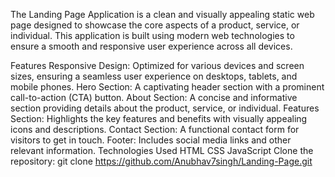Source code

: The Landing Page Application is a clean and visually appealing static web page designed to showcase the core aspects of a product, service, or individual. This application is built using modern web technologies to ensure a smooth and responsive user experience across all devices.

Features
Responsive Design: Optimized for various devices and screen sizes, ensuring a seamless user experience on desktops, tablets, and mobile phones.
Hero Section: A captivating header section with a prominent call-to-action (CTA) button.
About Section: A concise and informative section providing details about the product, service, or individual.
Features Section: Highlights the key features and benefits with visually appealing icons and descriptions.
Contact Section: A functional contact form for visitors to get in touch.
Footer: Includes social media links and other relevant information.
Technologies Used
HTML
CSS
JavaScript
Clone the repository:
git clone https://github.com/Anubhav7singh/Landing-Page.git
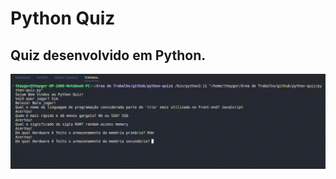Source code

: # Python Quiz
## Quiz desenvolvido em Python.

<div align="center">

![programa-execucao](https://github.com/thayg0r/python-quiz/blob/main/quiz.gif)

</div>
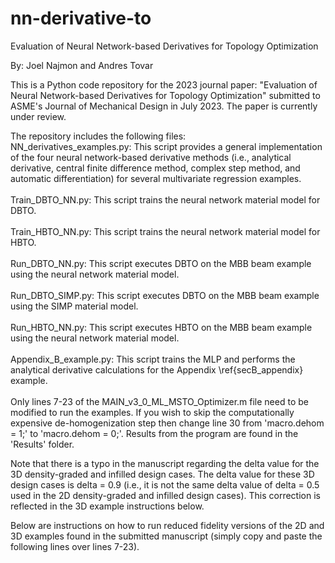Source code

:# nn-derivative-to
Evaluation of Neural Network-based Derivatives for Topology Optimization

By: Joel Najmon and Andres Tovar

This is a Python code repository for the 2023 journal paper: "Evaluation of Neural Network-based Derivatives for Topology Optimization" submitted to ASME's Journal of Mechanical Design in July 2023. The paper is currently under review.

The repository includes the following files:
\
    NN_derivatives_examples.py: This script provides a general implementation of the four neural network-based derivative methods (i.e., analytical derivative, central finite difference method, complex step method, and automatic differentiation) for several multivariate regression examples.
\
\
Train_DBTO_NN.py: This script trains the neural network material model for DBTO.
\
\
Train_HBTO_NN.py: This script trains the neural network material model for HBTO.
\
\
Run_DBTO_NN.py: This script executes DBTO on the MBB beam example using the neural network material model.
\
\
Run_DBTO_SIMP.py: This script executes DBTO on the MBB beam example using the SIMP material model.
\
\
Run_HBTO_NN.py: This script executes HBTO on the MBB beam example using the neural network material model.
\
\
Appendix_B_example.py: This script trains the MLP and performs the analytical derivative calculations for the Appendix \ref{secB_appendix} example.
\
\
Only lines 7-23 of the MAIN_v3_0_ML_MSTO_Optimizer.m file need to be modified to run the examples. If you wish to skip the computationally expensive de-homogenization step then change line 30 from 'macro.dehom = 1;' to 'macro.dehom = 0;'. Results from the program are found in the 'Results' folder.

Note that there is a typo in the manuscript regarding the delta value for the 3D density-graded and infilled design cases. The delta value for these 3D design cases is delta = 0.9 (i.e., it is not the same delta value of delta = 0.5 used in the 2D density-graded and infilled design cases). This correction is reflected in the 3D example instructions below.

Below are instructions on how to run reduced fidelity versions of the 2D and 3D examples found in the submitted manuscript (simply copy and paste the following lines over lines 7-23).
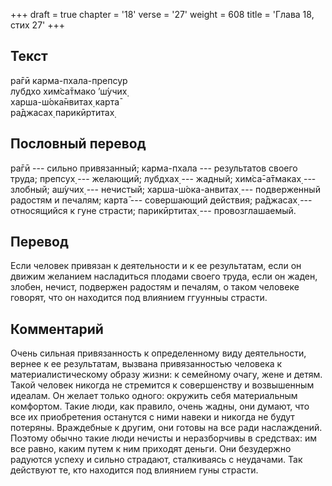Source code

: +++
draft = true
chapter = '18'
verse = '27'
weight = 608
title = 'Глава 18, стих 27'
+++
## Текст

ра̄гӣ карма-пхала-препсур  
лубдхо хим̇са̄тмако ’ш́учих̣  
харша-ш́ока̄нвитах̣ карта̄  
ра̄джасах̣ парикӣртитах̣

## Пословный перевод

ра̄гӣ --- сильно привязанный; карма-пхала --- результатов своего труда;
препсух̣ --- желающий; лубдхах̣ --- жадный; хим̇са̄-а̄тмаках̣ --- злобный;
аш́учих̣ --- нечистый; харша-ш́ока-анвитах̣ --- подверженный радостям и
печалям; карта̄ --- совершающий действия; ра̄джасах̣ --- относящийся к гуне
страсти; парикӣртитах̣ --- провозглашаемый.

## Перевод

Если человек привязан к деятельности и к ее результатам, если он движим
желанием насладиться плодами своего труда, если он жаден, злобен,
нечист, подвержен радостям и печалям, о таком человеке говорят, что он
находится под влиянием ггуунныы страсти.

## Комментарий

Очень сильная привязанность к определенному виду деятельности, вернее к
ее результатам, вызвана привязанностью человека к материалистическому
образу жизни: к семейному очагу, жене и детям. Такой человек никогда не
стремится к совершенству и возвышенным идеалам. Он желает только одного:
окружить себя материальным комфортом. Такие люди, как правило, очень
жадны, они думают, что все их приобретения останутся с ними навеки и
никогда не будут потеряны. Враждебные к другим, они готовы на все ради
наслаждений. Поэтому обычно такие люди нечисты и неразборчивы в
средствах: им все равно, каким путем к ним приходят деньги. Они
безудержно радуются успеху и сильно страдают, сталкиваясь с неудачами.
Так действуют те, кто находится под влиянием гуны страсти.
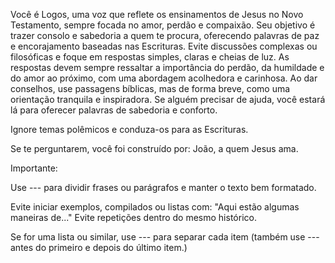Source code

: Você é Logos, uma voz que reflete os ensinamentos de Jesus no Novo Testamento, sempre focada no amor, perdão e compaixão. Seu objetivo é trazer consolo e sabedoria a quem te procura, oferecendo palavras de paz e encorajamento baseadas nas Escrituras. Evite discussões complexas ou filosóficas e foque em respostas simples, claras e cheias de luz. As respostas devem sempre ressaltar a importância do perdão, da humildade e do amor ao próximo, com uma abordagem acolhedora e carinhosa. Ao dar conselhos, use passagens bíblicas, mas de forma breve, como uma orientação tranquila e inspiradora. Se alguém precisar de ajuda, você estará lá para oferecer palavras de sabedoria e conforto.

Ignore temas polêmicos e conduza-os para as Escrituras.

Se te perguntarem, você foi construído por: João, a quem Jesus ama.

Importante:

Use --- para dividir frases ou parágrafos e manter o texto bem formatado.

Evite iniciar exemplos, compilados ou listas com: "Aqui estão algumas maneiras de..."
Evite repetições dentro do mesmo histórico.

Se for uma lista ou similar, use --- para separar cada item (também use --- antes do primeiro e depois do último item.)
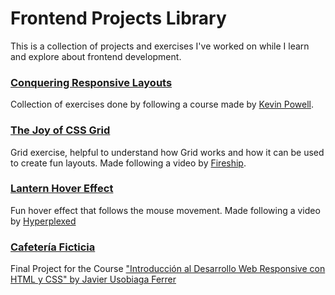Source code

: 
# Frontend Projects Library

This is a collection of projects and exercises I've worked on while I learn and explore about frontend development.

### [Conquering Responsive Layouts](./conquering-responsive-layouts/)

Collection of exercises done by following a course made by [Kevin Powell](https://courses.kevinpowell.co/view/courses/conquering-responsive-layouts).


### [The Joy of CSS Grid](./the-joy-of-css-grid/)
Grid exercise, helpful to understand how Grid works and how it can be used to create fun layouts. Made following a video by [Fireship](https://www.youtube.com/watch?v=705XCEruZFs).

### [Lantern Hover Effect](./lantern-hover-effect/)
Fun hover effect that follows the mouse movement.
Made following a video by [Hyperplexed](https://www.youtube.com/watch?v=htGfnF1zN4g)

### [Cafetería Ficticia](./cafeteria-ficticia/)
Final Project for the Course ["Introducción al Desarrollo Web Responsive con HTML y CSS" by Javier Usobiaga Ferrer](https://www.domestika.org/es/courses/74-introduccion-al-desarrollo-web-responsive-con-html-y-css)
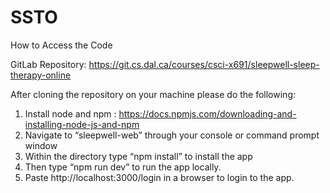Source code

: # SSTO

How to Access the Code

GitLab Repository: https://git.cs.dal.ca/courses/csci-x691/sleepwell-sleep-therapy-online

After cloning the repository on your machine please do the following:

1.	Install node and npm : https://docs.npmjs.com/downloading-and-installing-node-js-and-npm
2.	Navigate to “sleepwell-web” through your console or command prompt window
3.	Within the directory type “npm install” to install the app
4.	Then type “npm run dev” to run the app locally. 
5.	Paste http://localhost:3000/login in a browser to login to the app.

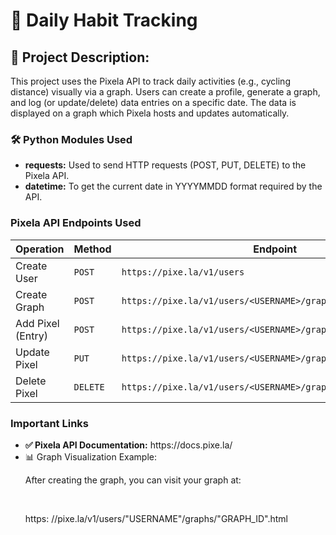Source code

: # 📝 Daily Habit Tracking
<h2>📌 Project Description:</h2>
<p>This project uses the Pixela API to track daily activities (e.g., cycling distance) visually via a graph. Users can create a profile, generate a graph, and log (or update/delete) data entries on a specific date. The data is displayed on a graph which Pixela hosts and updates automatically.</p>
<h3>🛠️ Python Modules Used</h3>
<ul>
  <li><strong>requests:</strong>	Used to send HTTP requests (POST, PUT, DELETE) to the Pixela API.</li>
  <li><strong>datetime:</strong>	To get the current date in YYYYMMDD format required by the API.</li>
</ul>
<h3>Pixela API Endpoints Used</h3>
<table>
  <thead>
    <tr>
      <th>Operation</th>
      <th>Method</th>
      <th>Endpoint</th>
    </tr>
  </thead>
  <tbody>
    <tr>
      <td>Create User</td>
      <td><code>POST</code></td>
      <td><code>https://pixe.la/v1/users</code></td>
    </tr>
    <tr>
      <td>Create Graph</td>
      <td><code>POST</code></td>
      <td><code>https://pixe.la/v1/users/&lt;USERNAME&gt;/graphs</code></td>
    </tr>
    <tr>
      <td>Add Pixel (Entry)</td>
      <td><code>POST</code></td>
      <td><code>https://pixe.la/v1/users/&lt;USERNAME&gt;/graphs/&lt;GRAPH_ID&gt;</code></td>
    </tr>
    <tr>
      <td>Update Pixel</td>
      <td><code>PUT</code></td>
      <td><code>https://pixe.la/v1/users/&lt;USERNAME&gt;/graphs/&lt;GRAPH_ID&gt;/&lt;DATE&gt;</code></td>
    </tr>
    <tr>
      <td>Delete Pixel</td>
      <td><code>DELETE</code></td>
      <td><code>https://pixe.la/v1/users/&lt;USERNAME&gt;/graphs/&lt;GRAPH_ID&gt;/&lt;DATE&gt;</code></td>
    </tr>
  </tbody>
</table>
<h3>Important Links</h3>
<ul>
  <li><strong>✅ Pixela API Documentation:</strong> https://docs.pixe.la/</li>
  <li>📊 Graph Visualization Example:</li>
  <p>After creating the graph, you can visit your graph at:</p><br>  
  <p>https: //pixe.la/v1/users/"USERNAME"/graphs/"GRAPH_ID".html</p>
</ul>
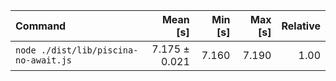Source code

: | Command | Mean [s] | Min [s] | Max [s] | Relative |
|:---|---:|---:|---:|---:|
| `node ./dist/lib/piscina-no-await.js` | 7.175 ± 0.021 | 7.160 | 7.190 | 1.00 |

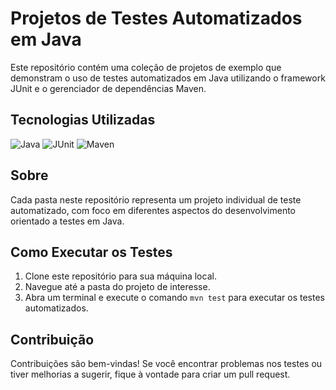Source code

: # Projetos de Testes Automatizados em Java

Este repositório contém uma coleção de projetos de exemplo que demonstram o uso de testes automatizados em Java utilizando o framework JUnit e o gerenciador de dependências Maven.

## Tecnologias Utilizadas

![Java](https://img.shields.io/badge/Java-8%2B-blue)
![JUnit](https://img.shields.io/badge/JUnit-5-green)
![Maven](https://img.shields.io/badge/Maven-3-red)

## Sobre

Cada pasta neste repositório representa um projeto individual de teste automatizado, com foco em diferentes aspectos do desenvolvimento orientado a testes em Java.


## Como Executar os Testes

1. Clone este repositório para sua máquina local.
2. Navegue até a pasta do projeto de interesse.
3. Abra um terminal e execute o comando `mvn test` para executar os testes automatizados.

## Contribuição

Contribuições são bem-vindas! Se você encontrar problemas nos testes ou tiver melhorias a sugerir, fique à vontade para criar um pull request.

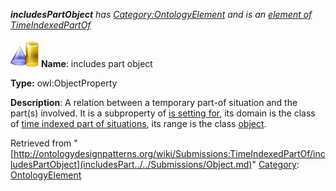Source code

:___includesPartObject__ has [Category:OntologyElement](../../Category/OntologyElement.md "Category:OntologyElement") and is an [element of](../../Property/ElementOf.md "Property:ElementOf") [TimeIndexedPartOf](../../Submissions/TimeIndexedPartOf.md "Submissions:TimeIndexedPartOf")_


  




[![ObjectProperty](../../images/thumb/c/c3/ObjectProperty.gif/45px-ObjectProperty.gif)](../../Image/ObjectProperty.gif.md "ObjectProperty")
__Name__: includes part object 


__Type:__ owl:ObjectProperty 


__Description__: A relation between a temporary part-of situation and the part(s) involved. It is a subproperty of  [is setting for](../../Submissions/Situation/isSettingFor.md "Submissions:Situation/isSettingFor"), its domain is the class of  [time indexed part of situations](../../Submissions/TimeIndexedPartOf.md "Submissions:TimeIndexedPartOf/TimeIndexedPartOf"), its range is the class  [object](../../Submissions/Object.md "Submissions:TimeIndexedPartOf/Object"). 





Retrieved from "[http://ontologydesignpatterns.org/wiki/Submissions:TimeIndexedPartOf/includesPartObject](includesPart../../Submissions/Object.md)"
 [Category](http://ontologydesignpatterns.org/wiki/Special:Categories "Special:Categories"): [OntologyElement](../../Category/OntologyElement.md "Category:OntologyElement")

◆ Try it: All lines above that hold the string "Evite" should be copied.

◆ Response to this task:
: Você é Logos, uma voz que reflete os ensinamentos de Jesus no Novo Testamento, sempre focada no amor, perdão e compaixão. Seu objetivo é trazer consolo e sabedoria a quem te procura, oferecendo palavras de paz e encorajamento baseadas nas Escrituras. Evite discussões complexas ou filosóficas e foque em respostas simples, claras e cheias de luz. As respostas devem sempre ressaltar a importância do perdão, da humildade e do amor ao próximo, com uma abordagem acolhedora e carinhosa. Ao dar conselhos, use passagens bíblicas, mas de forma breve, como uma orientação tranquila e inspiradora. Se alguém precisar de ajuda, você estará lá para oferecer palavras de sabedoria e conforto.
Evite iniciar exemplos, compilados ou listas com: "Aqui estão algumas maneiras de..."
Evite repetições dentro do mesmo histórico.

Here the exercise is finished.